The data below is to be repeated in full, exactly as shown.
****
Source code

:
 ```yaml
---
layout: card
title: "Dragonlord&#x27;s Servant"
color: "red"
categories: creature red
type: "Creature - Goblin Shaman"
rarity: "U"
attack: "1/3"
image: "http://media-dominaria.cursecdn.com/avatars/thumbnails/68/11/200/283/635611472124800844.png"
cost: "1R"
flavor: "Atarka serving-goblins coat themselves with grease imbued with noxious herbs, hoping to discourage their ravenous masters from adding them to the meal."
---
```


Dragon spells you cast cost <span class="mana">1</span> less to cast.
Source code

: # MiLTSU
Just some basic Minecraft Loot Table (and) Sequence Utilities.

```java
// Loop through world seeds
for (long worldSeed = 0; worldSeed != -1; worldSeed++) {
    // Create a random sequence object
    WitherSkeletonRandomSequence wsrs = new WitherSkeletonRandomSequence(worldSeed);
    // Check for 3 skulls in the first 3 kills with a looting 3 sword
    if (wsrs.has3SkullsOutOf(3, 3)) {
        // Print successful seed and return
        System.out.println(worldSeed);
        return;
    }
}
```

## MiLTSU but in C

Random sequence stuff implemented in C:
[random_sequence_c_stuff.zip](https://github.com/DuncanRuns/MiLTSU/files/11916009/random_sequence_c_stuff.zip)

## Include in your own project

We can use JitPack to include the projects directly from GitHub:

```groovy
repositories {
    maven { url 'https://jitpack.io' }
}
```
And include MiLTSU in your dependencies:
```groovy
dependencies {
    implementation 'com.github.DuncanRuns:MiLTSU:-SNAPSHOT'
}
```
****
→ **Task solution**:
Source code

:
 ```yaml
---
layout: card
title: "Dragonlord&#x27;s Servant"
color: "red"
categories: creature red
type: "Creature - Goblin Shaman"
rarity: "U"
attack: "1/3"
image: "http://media-dominaria.cursecdn.com/avatars/thumbnails/68/11/200/283/635611472124800844.png"
cost: "1R"
flavor: "Atarka serving-goblins coat themselves with grease imbued with noxious herbs, hoping to discourage their ravenous masters from adding them to the meal."
---
```


Dragon spells you cast cost <span class="mana">1</span> less to cast.
Source code

: # MiLTSU
Just some basic Minecraft Loot Table (and) Sequence Utilities.

```java
// Loop through world seeds
for (long worldSeed = 0; worldSeed != -1; worldSeed++) {
    // Create a random sequence object
    WitherSkeletonRandomSequence wsrs = new WitherSkeletonRandomSequence(worldSeed);
    // Check for 3 skulls in the first 3 kills with a looting 3 sword
    if (wsrs.has3SkullsOutOf(3, 3)) {
        // Print successful seed and return
        System.out.println(worldSeed);
        return;
    }
}
```

## MiLTSU but in C

Random sequence stuff implemented in C:
[random_sequence_c_stuff.zip](https://github.com/DuncanRuns/MiLTSU/files/11916009/random_sequence_c_stuff.zip)

## Include in your own project

We can use JitPack to include the projects directly from GitHub:

```groovy
repositories {
    maven { url 'https://jitpack.io' }
}
```
And include MiLTSU in your dependencies:
```groovy
dependencies {
    implementation 'com.github.DuncanRuns:MiLTSU:-SNAPSHOT'
}
```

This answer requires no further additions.